* _What is required_: Once you find the line with "首先，让我们了解一下波兰手机", copy it and every line after it through the end of the entries below, exactly as written.
'''
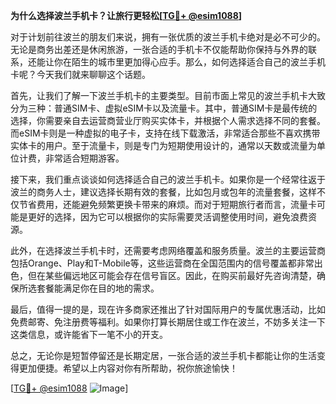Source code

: **为什么选择波兰手机卡？让旅行更轻松[[TG💪+ @esim1088](https://t.me/s/esim1088)]**

对于计划前往波兰的朋友们来说，拥有一张优质的波兰手机卡绝对是必不可少的。无论是商务出差还是休闲旅游，一张合适的手机卡不仅能帮助你保持与外界的联系，还能让你在陌生的城市里更加得心应手。那么，如何选择适合自己的波兰手机卡呢？今天我们就来聊聊这个话题。

首先，让我们了解一下波兰手机卡的主要类型。目前市面上常见的波兰手机卡大致分为三种：普通SIM卡、虚拟eSIM卡以及流量卡。其中，普通SIM卡是最传统的选择，你需要亲自去运营商营业厅购买实体卡，并根据个人需求选择不同的套餐。而eSIM卡则是一种虚拟的电子卡，支持在线下载激活，非常适合那些不喜欢携带实体卡的用户。至于流量卡，则是专门为短期使用设计的，通常以天数或流量为单位计费，非常适合短期游客。

接下来，我们重点谈谈如何选择适合自己的波兰手机卡。如果你是一个经常往返于波兰的商务人士，建议选择长期有效的套餐，比如包月或包年的流量套餐，这样不仅节省费用，还能避免频繁更换卡带来的麻烦。而对于短期旅行者而言，流量卡可能是更好的选择，因为它可以根据你的实际需要灵活调整使用时间，避免浪费资源。

此外，在选择波兰手机卡时，还需要考虑网络覆盖和服务质量。波兰的主要运营商包括Orange、Play和T-Mobile等，这些运营商在全国范围内的信号覆盖都非常出色，但在某些偏远地区可能会存在信号盲区。因此，在购买前最好先咨询清楚，确保所选套餐能满足你在目的地的需求。

最后，值得一提的是，现在许多商家还推出了针对国际用户的专属优惠活动，比如免费邮寄、免注册费等福利。如果你打算长期居住或工作在波兰，不妨多关注一下这类信息，或许能省下一笔不小的开支。

总之，无论你是短暂停留还是长期定居，一张合适的波兰手机卡都能让你的生活变得更加便捷。希望以上内容对你有所帮助，祝你旅途愉快！

[[TG💪+ @esim1088](https://t.me/s/esim1088) ![Image](https://i.postimg.cc/4NQfJmqS/Snipaste-2025-05-13-00-14-12.png)]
'''
* _Response for this exercise_:
首先，让我们了解一下波兰手机卡的主要类型。目前市面上常见的波兰手机卡大致分为三种：普通SIM卡、虚拟eSIM卡以及流量卡。其中，普通SIM卡是最传统的选择，你需要亲自去运营商营业厅购买实体卡，并根据个人需求选择不同的套餐。而eSIM卡则是一种虚拟的电子卡，支持在线下载激活，非常适合那些不喜欢携带实体卡的用户。至于流量卡，则是专门为短期使用设计的，通常以天数或流量为单位计费，非常适合短期游客。

接下来，我们重点谈谈如何选择适合自己的波兰手机卡。如果你是一个经常往返于波兰的商务人士，建议选择长期有效的套餐，比如包月或包年的流量套餐，这样不仅节省费用，还能避免频繁更换卡带来的麻烦。而对于短期旅行者而言，流量卡可能是更好的选择，因为它可以根据你的实际需要灵活调整使用时间，避免浪费资源。

此外，在选择波兰手机卡时，还需要考虑网络覆盖和服务质量。波兰的主要运营商包括Orange、Play和T-Mobile等，这些运营商在全国范围内的信号覆盖都非常出色，但在某些偏远地区可能会存在信号盲区。因此，在购买前最好先咨询清楚，确保所选套餐能满足你在目的地的需求。

最后，值得一提的是，现在许多商家还推出了针对国际用户的专属优惠活动，比如免费邮寄、免注册费等福利。如果你打算长期居住或工作在波兰，不妨多关注一下这类信息，或许能省下一笔不小的开支。

总之，无论你是短暂停留还是长期定居，一张合适的波兰手机卡都能让你的生活变得更加便捷。希望以上内容对你有所帮助，祝你旅途愉快！

[[TG💪+ @esim1088](https://t.me/s/esim1088) ![Image](https://i.postimg.cc/4NQfJmqS/Snipaste-2025-05-13-00-14-12.png)]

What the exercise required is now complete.